Press Release
Mescalero Apache Man Pleads Guilty to Domestic Assault by a Habitual Offender Charge
For Immediate Release
U.S. Attorney's Office, District of New Mexico
Defendant Prosecuted as Part of Federal Initiative to Address the Epidemic Incidence of Violence Against Native Women
ALBUQUERQUE – Jeffrey Reed Palmer, 35, an enrolled member of the Mescalero Apache Nation who resides in Mescalero, N.M., pled guilty today in federal court in Las Cruces, N.M., to a domestic assault by a habitual offender charge.

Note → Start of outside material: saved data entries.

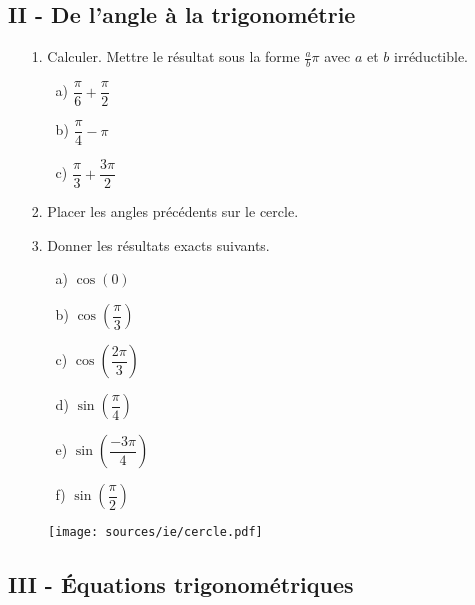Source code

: \documentclass[12pt]{article}
\begin{document}
\subsection*{II - De l'angle à la trigonométrie}
\setlength{\columnseprule}{1pt}
\begin{multicols}{2}

  \begin{enumerate}
  \item[1.] Calculer. Mettre le résultat sous la forme $\frac{a}{b}\pi$ avec $a$ et $b$ irréductible.

    \begin{enumerate}
    \item[a)] $\dfrac{\pi}{6} + \dfrac{\pi}{2}$
    \item[b)] $\dfrac{\pi}{4} - \pi$
    \item[c)] $\dfrac{\pi}{3} + \dfrac{3\pi}{2}$
    \end{enumerate}

  \item[2.] Placer les angles précédents sur le cercle.
  \item[3.] Donner les résultats exacts suivants. 
    \setlength{\columnseprule}{0pt}
    \begin{multicols}{2}
      \begin{enumerate}
      \item[a)] $\cos(0)$
      \item[b)] $\cos(\dfrac{\pi}{3})$
      \item[c)] $\cos(\dfrac{2\pi}{3})$
      \item[d)] $\sin(\dfrac{\pi}{4})$
      \item[e)] $\sin(\dfrac{-3\pi}{4})$
      \item[f)] $\sin(\dfrac{\pi}{2})$
      \end{enumerate}
    \end{multicols}

  \end{enumerate}

  \begin{figure}[H]
    \centering
    \texttt{[image: sources/ie/cercle.pdf]}
  \end{figure}
\end{multicols}
\subsection*{III - Équations trigonométriques}
\end{document}
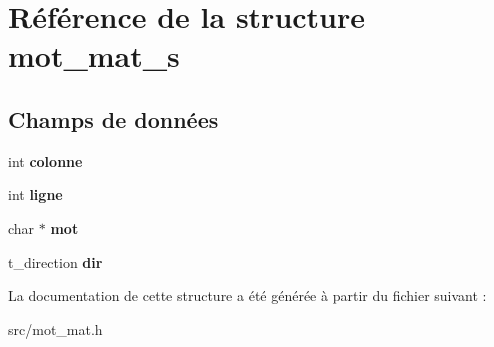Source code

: \hypertarget{structmot__mat__s}{}\section{Référence de la structure mot\+\_\+mat\+\_\+s}
\label{structmot__mat__s}
\subsection*{Champs de données}
\begin{DoxyCompactItemize}
\item 
int {\bfseries colonne}\hypertarget{structmot__mat__s_a8d5fb219fa27d58faca17483f538a692}{}\label{structmot__mat__s_a8d5fb219fa27d58faca17483f538a692}

\item 
int {\bfseries ligne}\hypertarget{structmot__mat__s_ab6356d5fb49bcb2478ffab363e947e68}{}\label{structmot__mat__s_ab6356d5fb49bcb2478ffab363e947e68}

\item 
char $\ast$ {\bfseries mot}\hypertarget{structmot__mat__s_ae9144799389a5d8ba95e70dff6650adf}{}\label{structmot__mat__s_ae9144799389a5d8ba95e70dff6650adf}

\item 
t\+\_\+direction {\bfseries dir}\hypertarget{structmot__mat__s_a664c4d4a804890f1cbdff8a3923e1569}{}\label{structmot__mat__s_a664c4d4a804890f1cbdff8a3923e1569}

\end{DoxyCompactItemize}


La documentation de cette structure a été générée à partir du fichier suivant \+:\begin{DoxyCompactItemize}
\item 
src/mot\+\_\+mat.\+h\end{DoxyCompactItemize}
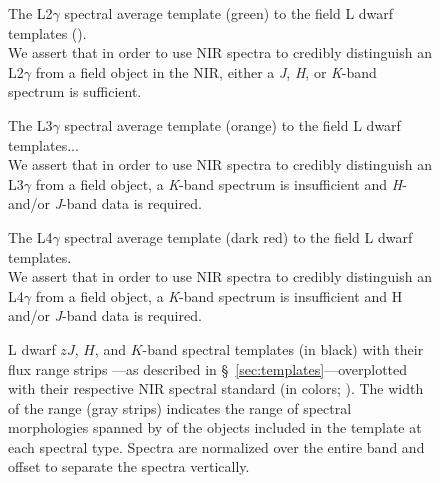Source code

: \documentclass[12pt,preprint]{aastex}
\begin{document}
\begin{figure}
	\caption{The L2$\gamma$ spectral average template (green) to the field L dwarf templates (). \\
	We assert that in order to use NIR spectra to credibly distinguish an L2$\gamma$ from a field object in the NIR, either a \emph{J}, \emph{H}, or \emph{K}-band spectrum is sufficient.}
	\label{fig:L2lg-field}
\end{figure}

\begin{figure}
	\caption{The L3$\gamma$ spectral average template (orange) to the field L dwarf templates... \\
	We assert that in order to use NIR spectra to credibly distinguish an L3$\gamma$ from a field object, a \emph{K}-band spectrum is insufficient and \emph{H}- and/or \emph{J}-band data is required.}
	\label{fig:L3lg-field}
\end{figure}

\begin{figure}
	\caption{The L4$\gamma$ spectral average template (dark red) to the field L dwarf templates. \\
	We assert that in order to use NIR spectra to credibly distinguish an L4$\gamma$ from a field object, a \emph{K}-band spectrum is insufficient and H and/or \emph{J}-band data is required.}
	\label{fig:L4lg-field}
\end{figure}


\clearpage

\begin{figure}
		\caption{
	L dwarf $zJ$, $H$, and $K$-band spectral templates (in black) with their flux range strips ---as described in \S~\ref{sec:templates}---overplotted with their respective NIR spectral standard (in colors; \cite{Kirkpatrick10}). 
	The width of the range (gray strips) indicates the range of spectral morphologies spanned by of the objects included in the template at each spectral type.
	Spectra are normalized over the entire band and offset to separate the spectra vertically.
	}
	\label{fig:templates-stds}
\end{figure}
\end{document}
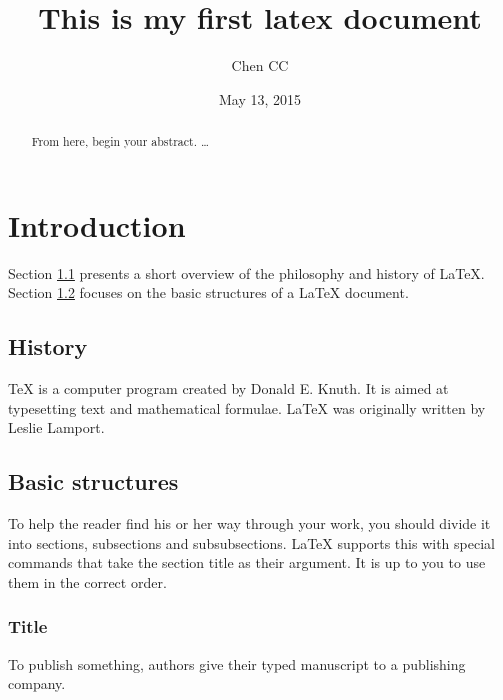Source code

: \documentclass{article}
\begin{document}
\title{This is my first latex document}
\author{Chen CC}
\date{May 13, 2015}
\maketitle

\begin{abstract}
From here, begin your abstract. \ldots
\end{abstract}


\section{Introduction}

Section \ref{sec:history} presents a short overview of the philosophy and history of LaTeX. Section \ref{sec:basic} focuses on the basic structures of a LaTeX document.

\subsection{History}\label{sec:history}
TeX is a computer program created by Donald E. Knuth. It is aimed
at typesetting text and mathematical formulae. LaTeX was originally written by Leslie Lamport.

\subsection{Basic structures}\label{sec:basic}
To help the reader find his or her way through your work, you should divide
it into sections, subsections and subsubsections. LaTeX supports this with special commands that take the section title as their argument. It is up to you to use them in the correct order.
\subsubsection{Title}\label{sec:title}
To publish something, authors give their typed manuscript to a publishing
company.
\end{document}
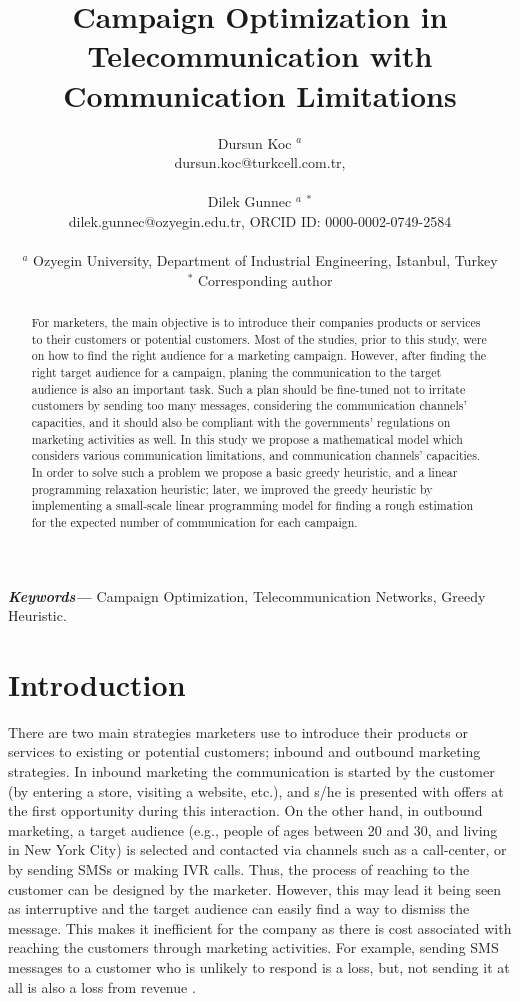 \documentclass[11pt]{article}
\title{Campaign Optimization in Telecommunication with Communication Limitations\\}
\author{Dursun Koc $^{a}$ \\ 
	dursun.koc@turkcell.com.tr, \\\\
	Dilek Gunnec $^{a}$ $^{\ast}$\\ 
	dilek.gunnec@ozyegin.edu.tr, ORCID ID: 0000-0002-0749-2584 \\\\
$^{a}$ Ozyegin University, Department of Industrial Engineering, Istanbul, Turkey \\ 
$^{\ast}$ Corresponding author \\ }
\date{}
\providecommand{\keywords}[1]
{
  \small	
  \textbf{\textit{Keywords---}} #1
}
\begin{document}
\maketitle
\begin{abstract}
For marketers, the main objective is to introduce their companies products or services to their customers or potential customers. Most of the studies, prior to this study, were on how to find the right audience for a marketing campaign. However, after finding the right target audience for a campaign, planing the communication to the target audience is also an important task. Such a plan should be fine-tuned not to irritate customers by sending too many messages, considering the communication channels' capacities, and it should also be compliant with the governments' regulations on marketing activities as well. In this study we propose a mathematical model which considers various communication limitations, and communication channels' capacities. In order to solve such a problem we propose a basic greedy heuristic, and a linear programming relaxation heuristic; later, we improved the greedy heuristic by implementing a small-scale linear programming model for finding a rough estimation for the expected number of communication for each campaign.\end{abstract}\hspace{10pt}

\keywords{Campaign Optimization, Telecommunication Networks, Greedy Heuristic.}

\newpage

\section{Introduction}

There are two main strategies marketers use to introduce their products or services to existing or potential customers; inbound and outbound marketing strategies. In inbound marketing the communication is started by the customer (by entering a store, visiting a website, etc.), and s/he is presented with offers at the first opportunity during this interaction. On the other hand, in outbound marketing, a target audience (e.g., people of ages between 20 and 30, and living in New York City) is selected and contacted via channels such as a call-center, or by sending SMSs or making IVR calls. Thus, the process of reaching to the customer can be designed by the marketer. However, this may lead it being seen as interruptive and the target audience can easily find a way to dismiss the message. This makes it inefficient for the company as there is cost associated with reaching the customers through marketing activities. For example, sending SMS messages to a customer who is unlikely to respond is a loss, but, not sending it at all is also a loss from revenue \citep{sarkar}.  
\end{document}
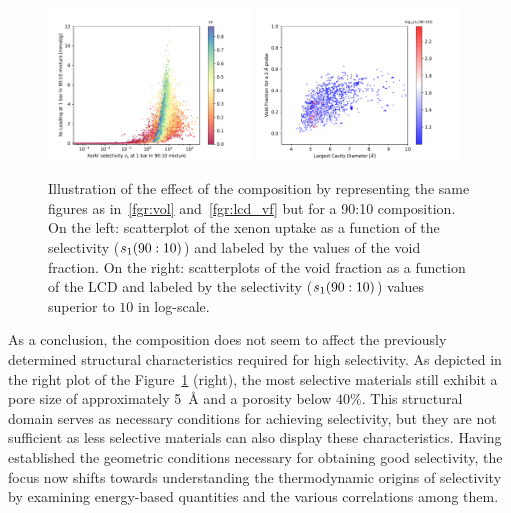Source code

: \documentclass[main.tex]{subfiles}
\begin{document}
\begin{figure}[ht!]
  \centering
  \includegraphics[width=0.48\textwidth]{figures/2-thermo/Scatterplot_uptake_selectivity_vol_9010.pdf} 
  \hfill 
  \includegraphics[width=0.48\textwidth]{figures/2-thermo/Scatterplot_vf_lcd_selectivity9010.pdf}
  \caption{Illustration of the effect of the composition by representing the same figures as in~\ref{fgr:vol} and~\ref{fgr:lcd_vf} but for a 90:10 composition. On the left: scatterplot of the xenon uptake as a function of the selectivity ($s_{\text{1}}(90:10)$) and labeled by the values of the void fraction. On the right: scatterplots of the void fraction as a function of the LCD and labeled by the selectivity ($s_{\text{1}}(90:10)$) values superior to $10$ in log-scale.}\label{fgr:compo}
\end{figure}

As a conclusion, the composition does not seem to affect the previously determined structural characteristics required for high selectivity. As depicted in the right plot of the Figure~\ref{fgr:compo} (right), the most selective materials still exhibit a pore size of approximately \SI{5}{\angstrom} and a porosity below {$40$\%}. This structural domain serves as necessary conditions for achieving selectivity, but they are not sufficient as less selective materials can also display these characteristics. Having established the geometric conditions necessary for obtaining good selectivity, the focus now shifts towards understanding the thermodynamic origins of selectivity by examining energy-based quantities and the various correlations among them.
\end{document}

Palmer was arrested on April 27, 2017, on a criminal complaint charging him with domestic assault of an intimate partner by a habitual offender. According to the criminal complaint, Palmer caused the victim to suffer a contusion to the nose and a minor head injury. Palmer committed the crime on Aug. 4, 2016, on the Mescalero Apache Indian Reservation in Otero County, N.M. Palmer was charged as a habitual offender based on his two prior domestic violence convictions in Jan. 2014, from the Lincoln County Magistrate Court, and in Nov. 2009, from the Twelfth Judicial District court in Otero County.
During today’s proceedings, Palmer pled guilty to a felony information charging him with domestic assault by a habitual offender. In entering the guilty plea, Palmer admitted that on Aug. 4, 2016, he assaulted his intimate partner. Palmer also admitted that he was previously convicted on a battery against a household member charge in Alamogordo, N.M., in 2009, and again in Ruidoso, N.M., in 2014.
At sentencing, Palmer faces a maximum penalty of ten years in federal prison. A sentencing hearing has yet to be scheduled.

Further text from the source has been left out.